Quantum Computational Supremacy with Scott Aaronson
In fall 2019, a team at Google made the first-ever claim of "quantum computational supremacy"—that is, a clear quantum speedup over a classical computer for some task—using a 53-qubit programmable superconducting chip called Sycamore. Since then, a group at USTC in China has made additional claims of quantum supremacy, using both superconducting qubits and "Boson Sampling" (a proposal by me and Alex Arkhipov from 2011) with ~70 photons in an optical network. In addition to engineering, these experiments built on a decade of research in quantum complexity theory. This talk will discuss questions like: what exactly were the contrived computational problems that were solved? How does one verify the outputs using a classical computer? And crucially, how confident can we be that the problems are really classically hard?

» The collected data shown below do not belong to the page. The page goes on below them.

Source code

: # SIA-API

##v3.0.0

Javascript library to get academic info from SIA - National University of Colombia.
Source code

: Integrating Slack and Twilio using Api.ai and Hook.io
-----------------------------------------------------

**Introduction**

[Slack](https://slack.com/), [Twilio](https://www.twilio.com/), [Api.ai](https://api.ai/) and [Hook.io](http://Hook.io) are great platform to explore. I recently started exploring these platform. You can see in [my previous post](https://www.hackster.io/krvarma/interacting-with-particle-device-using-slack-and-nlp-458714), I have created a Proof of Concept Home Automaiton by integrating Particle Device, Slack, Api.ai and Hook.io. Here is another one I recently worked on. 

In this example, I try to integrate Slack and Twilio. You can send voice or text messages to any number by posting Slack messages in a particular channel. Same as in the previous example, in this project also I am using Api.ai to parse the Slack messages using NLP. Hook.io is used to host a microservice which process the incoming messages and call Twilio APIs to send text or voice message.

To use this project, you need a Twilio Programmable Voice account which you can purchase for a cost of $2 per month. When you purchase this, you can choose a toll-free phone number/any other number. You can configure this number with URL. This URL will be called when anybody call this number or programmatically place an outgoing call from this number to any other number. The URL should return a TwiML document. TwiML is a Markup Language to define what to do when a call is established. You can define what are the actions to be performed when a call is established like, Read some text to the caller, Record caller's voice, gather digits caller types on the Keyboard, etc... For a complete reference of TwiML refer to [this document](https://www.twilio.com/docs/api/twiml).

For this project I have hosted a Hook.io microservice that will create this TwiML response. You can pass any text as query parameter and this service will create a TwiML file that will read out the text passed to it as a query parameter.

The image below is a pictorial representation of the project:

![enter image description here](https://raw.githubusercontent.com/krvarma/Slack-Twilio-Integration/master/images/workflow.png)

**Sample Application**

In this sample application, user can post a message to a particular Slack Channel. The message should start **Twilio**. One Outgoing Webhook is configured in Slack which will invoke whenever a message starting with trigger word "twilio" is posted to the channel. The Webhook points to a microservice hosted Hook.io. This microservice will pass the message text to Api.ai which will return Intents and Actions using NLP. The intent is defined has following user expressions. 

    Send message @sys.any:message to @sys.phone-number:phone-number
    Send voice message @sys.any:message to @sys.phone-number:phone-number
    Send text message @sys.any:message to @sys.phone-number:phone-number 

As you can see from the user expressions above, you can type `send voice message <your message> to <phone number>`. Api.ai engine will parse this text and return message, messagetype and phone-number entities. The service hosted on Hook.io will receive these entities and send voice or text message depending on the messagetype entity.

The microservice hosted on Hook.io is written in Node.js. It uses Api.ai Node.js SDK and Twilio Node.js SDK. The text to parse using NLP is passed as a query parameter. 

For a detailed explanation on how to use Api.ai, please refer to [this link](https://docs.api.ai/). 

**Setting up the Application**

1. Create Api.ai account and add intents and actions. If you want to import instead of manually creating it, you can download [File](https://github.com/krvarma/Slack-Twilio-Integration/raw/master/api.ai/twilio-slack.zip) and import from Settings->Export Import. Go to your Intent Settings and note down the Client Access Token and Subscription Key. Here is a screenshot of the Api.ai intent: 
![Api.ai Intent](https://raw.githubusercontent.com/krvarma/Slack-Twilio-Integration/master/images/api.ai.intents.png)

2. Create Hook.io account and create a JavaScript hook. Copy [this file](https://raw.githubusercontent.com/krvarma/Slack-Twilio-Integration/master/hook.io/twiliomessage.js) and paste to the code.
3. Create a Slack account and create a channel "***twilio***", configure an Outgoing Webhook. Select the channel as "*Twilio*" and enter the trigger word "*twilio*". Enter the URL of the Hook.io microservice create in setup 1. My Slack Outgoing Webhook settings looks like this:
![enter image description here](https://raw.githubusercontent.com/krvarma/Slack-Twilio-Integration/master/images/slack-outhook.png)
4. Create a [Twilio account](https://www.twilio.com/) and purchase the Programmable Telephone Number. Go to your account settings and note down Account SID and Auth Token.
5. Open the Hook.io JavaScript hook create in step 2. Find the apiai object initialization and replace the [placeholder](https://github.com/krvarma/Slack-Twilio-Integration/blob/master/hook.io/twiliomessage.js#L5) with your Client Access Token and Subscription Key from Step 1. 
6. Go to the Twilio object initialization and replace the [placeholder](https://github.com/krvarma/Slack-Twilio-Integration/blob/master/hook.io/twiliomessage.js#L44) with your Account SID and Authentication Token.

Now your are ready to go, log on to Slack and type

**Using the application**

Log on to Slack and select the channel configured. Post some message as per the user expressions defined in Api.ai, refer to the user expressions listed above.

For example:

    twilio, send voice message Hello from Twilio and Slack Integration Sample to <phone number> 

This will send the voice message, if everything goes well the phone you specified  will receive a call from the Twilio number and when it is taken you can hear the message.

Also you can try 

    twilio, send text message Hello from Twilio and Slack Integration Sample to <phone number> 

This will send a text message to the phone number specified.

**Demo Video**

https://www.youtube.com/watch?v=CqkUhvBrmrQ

Scott Aaronson is the David J. Bruton Centennial Professor of Computer Science at the University of Texas at Austin. He received his bachelor's from Cornell University and his PhD from UC Berkeley. Before coming to UT Austin, he spent nine years as a professor in Electrical Engineering and Computer Science at MIT. Aaronson's research in theoretical computer science has focused mainly on the capabilities and limits of quantum computers. His first book, Quantum Computing Since Democritus, was published in 2013 by Cambridge University Press. He received the National Science Foundation’s Alan T. Waterman Award, the United States PECASE Award, and the Tomassoni-Chisesi Prize in Physics. He is the recipient of the 2020 ACM Prize in Computing and a Fellow of ACM.